Assignment: From the first line of the data below, repeat each line exactly until you reach the line with "6 11:34 putty"; include that line too.

Saved entries:
⟨

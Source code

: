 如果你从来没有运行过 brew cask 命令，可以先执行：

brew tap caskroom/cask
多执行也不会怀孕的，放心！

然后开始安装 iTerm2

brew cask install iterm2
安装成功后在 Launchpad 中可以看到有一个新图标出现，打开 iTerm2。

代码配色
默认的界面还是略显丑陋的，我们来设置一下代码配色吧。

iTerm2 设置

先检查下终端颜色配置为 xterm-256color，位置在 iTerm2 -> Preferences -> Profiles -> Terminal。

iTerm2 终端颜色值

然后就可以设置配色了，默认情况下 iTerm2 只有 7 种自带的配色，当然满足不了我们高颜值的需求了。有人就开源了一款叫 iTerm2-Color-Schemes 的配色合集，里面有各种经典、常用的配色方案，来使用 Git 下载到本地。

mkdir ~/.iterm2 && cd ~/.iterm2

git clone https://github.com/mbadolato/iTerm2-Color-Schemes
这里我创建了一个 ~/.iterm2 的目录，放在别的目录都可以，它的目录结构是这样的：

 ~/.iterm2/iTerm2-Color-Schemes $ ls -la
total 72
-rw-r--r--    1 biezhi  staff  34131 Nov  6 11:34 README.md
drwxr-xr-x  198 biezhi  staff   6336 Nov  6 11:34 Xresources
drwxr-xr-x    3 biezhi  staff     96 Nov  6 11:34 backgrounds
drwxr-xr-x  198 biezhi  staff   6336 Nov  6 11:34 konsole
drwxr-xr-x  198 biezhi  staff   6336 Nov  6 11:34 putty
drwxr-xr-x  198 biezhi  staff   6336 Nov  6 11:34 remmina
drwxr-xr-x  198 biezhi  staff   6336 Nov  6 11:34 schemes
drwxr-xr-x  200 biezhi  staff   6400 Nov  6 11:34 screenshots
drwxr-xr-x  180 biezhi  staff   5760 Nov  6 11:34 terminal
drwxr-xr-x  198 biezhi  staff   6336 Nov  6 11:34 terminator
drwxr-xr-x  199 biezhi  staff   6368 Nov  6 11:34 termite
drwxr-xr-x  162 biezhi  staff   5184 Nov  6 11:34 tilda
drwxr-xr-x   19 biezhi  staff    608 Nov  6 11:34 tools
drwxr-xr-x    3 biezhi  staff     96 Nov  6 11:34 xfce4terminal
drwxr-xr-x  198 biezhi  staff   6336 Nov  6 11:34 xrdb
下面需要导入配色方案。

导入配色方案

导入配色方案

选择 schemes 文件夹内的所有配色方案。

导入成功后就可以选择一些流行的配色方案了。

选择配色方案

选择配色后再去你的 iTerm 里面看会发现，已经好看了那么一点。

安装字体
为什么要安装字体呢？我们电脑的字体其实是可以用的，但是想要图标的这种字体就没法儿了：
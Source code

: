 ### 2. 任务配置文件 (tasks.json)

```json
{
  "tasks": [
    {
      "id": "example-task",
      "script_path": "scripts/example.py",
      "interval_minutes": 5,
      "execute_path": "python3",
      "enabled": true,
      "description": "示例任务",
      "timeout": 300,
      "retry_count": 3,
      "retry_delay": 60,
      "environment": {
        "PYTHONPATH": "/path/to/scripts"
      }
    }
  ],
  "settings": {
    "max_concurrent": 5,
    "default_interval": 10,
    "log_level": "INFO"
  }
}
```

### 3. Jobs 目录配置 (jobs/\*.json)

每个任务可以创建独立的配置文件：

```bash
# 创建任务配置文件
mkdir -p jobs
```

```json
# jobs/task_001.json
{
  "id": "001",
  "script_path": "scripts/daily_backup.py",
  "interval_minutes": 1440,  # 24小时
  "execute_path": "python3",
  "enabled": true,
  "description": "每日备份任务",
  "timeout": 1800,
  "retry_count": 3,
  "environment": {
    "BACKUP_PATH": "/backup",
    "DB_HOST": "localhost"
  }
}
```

⟩

Response to the exercise:
Source code

: 如果你从来没有运行过 brew cask 命令，可以先执行：

brew tap caskroom/cask
多执行也不会怀孕的，放心！

然后开始安装 iTerm2

brew cask install iterm2
安装成功后在 Launchpad 中可以看到有一个新图标出现，打开 iTerm2。

代码配色
默认的界面还是略显丑陋的，我们来设置一下代码配色吧。

iTerm2 设置

先检查下终端颜色配置为 xterm-256color，位置在 iTerm2 -> Preferences -> Profiles -> Terminal。

iTerm2 终端颜色值

然后就可以设置配色了，默认情况下 iTerm2 只有 7 种自带的配色，当然满足不了我们高颜值的需求了。有人就开源了一款叫 iTerm2-Color-Schemes 的配色合集，里面有各种经典、常用的配色方案，来使用 Git 下载到本地。

mkdir ~/.iterm2 && cd ~/.iterm2

git clone https://github.com/mbadolato/iTerm2-Color-Schemes
这里我创建了一个 ~/.iterm2 的目录，放在别的目录都可以，它的目录结构是这样的：

 ~/.iterm2/iTerm2-Color-Schemes $ ls -la
total 72
-rw-r--r--    1 biezhi  staff  34131 Nov  6 11:34 README.md
drwxr-xr-x  198 biezhi  staff   6336 Nov  6 11:34 Xresources
drwxr-xr-x    3 biezhi  staff     96 Nov  6 11:34 backgrounds
drwxr-xr-x  198 biezhi  staff   6336 Nov  6 11:34 konsole
drwxr-xr-x  198 biezhi  staff   6336 Nov  6 11:34 putty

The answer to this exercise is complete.